La filósofa Adela Cortina acuñó el término aporofobia, odio a los pobres, a partir del griego áporos («indigente», «sin recursos»), bajo el convencimiento de que para resolver cualquier problema el primer paso es designarlo. En 2017, la RAE incluyó aporofobia en el Diccionario de la Lengua Española y, desde entonces, se ha convertido en un término de uso corriente. Cortina habla de la existencia de razones neurológicas para explicar —que no justificar— la aversión, miedo y rechazo hacia los pobres, mucho más extendida que otras fobias sociales. Este odio puede manifestarse desde actitudes sutiles (recelos y prejuicios que, en mayor o menor medida, todos tenemos) hasta las más radicales (crímenes de odio). Pero además de las motivaciones cerebrales, Cortina recuerda que existen razones de otro tipo —políticas, sociales y económicas— que fomentan la aporofobia, y que son las que se pueden y deben modificar.

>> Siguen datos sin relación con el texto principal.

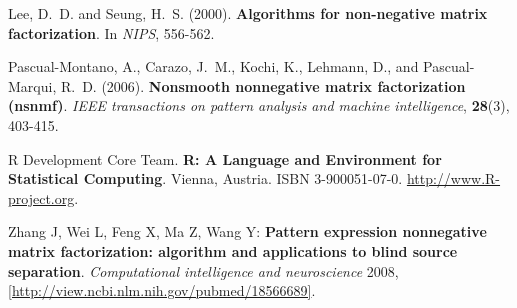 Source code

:\documentclass[a4paper]{article}
\begin{document}
\begin{thebibliography}{}
 Lee, D.~D. and Seung, H.~S. (2000).
\textbf{Algorithms for non-negative matrix factorization}.
In {\it {NIPS}\/}, 556-562.

 Pascual-Montano, A., Carazo, J.~M., Kochi, K., Lehmann, D., and Pascual-Marqui, R.~D. (2006).
\textbf{Nonsmooth nonnegative matrix factorization (nsnmf)}.
{\em IEEE transactions on pattern analysis and machine intelligence\/}, {\bf 28}(3), 403-415.

 R Development Core Team.
\textbf{R: A Language and Environment for Statistical Computing}.
Vienna, Austria. ISBN 3-900051-07-0.
\url{http://www.R-project.org}.

Zhang J, Wei L, Feng X, Ma Z, Wang Y: 
\textbf{Pattern expression nonnegative matrix factorization: algorithm and applications to blind source separation}.
\emph{Computational intelligence and neuroscience} 2008,
\url{[http://view.ncbi.nlm.nih.gov/pubmed/18566689]}.


\end{thebibliography}
\end{document}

La historia que cuento en Silencio administrativo —encarnada en el periplo de una mujer discapacitada y pobre que, al pedir ayuda, se choca contra la dura realidad del silencio— pone de manifiesto que la administración y algunos medios de comunicación contribuyen indirectamente a la existencia de la aporofobia al crear una imagen distorsionada y magnificada de las ayudas y partidas públicas destinadas a erradicar la pobreza, al tiempo que silencian o maquillan sus graves limitaciones y deficiencias.
Las rentas mínimas —pensadas para proporcionar los más elementales recursos de subsistencia— están reconocidas como un derecho humano en distintos textos internacionales, como la Carta Social Europea. No voy a entrar aquí en la idoneidad de este tipo de rentas, muy cuestionadas no solo por su insuficiencia y por la burocratización de los trámites que conllevan, sino también porque no evitan la llamada trampa de la pobreza, cronifican la precariedad y fomentan la economía sumergida. No voy a entrar, como digo, en ese debate, porque el propósito de Silencio administrativo es describir una realidad a través de una experiencia concreta, experiencia que se centra en la situación actual y no en la deseable. Sin embargo, vista la inadecuación del sistema vigente —que, por cierto, también viene siendo denunciada desde hace años por el Comité Europeo de Derechos Sociales del Consejo de Europa—, puedo decir que cada vez estoy más convencida de que la única solución para erradicar la pobreza es la implantación de una renta básica universal, medida que apoyan muchos economistas contemporáneos como Philippe van Parijs en Francia, Guy Standing en Reino Unido y Daniel Raventós en España.
La historia de Silencio administrativo se ubica en Andalucía, comunidad en la que, según datos reconocidos por el gobierno, el 35,4 % de la población está en riesgo de pobreza y el 7,1 % en riesgo de pobreza extrema, superando la media española. No obstante, es importante subrayar que los escollos burocráticos, la lentitud de los trámites y las deficiencias que aquí se describen no son problemas exclusivamente de ámbito andaluz, sino que se extienden al resto de España, afectando a comunidades gobernadas por todo tipo de formaciones políticas.
Debo matizar también que no soy una experta en asuntos sociales ni derechos humanos. Aunque me he documentado para escribir al respecto y he consultado a varias organizaciones y asociaciones centradas en la marginación y la exclusión social, Silencio administrativo no es, ni pretende ser, un ensayo, sino más bien una crónica personal cuya perspectiva, no exenta de la subjetividad de la narradora, aborda una realidad social que es, por desgracia, objetiva e insoslayable.
—¿Tienes algún prejuicio contra mí? —preguntó K.
—No tengo ningún prejuicio contra ti —dijo el sacerdote.
—Te lo agradezco —dijo K—. Todos los demás que participan en mi proceso tienen un prejuicio contra mí. Ellos se lo inspiran también a los que no participan en él. Mi posición es cada vez más difícil.